Required action
The answer must consist of every line below that contains the word "affecting".

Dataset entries
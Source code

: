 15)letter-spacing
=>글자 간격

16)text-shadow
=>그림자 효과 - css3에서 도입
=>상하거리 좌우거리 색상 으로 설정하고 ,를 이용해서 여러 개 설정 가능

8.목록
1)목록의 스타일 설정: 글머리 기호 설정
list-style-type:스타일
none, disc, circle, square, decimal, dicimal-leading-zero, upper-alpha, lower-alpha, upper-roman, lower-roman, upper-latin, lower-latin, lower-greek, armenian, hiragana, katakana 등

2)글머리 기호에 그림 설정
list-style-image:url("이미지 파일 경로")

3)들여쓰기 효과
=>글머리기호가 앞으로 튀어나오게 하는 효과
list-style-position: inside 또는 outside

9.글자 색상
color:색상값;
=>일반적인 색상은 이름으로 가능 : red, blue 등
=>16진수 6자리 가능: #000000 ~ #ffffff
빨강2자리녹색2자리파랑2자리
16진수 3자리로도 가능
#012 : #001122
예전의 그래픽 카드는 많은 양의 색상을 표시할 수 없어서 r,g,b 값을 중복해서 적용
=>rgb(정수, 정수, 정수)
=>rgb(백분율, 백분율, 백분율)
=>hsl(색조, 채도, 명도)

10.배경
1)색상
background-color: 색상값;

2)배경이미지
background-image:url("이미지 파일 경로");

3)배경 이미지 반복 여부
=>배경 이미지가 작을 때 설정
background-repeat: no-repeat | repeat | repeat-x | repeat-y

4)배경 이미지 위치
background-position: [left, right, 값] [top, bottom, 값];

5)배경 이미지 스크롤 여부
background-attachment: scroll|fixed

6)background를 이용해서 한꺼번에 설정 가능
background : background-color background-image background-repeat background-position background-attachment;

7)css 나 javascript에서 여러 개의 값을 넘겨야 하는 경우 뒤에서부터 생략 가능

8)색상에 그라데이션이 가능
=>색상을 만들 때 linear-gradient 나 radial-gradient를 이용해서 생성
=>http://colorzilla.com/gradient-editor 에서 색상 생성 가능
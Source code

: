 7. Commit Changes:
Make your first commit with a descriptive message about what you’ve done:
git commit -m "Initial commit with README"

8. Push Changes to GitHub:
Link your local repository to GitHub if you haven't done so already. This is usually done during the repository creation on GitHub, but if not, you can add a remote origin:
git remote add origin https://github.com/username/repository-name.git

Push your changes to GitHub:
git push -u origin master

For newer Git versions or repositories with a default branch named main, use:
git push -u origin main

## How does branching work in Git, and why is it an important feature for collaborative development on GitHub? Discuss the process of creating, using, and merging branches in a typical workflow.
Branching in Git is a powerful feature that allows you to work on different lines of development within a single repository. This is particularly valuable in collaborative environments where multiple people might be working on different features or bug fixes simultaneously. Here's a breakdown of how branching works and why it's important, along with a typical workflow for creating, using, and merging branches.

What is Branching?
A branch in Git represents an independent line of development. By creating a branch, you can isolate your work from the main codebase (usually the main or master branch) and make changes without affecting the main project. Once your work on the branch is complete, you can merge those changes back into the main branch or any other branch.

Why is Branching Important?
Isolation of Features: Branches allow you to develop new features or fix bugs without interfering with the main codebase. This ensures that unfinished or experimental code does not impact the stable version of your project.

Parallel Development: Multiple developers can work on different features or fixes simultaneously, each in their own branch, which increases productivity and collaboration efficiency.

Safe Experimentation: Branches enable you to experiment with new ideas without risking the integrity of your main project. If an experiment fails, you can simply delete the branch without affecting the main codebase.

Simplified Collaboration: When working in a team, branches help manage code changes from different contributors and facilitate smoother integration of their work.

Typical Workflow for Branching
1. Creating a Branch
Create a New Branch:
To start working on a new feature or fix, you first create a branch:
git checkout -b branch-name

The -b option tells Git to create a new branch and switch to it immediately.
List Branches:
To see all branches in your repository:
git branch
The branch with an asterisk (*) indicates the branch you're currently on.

Finished task
A branch in Git represents an independent line of development. By creating a branch, you can isolate your work from the main codebase (usually the main or master branch) and make changes without affecting the main project. Once your work on the branch is complete, you can merge those changes back into the main branch or any other branch.
Safe Experimentation: Branches enable you to experiment with new ideas without risking the integrity of your main project. If an experiment fails, you can simply delete the branch without affecting the main codebase.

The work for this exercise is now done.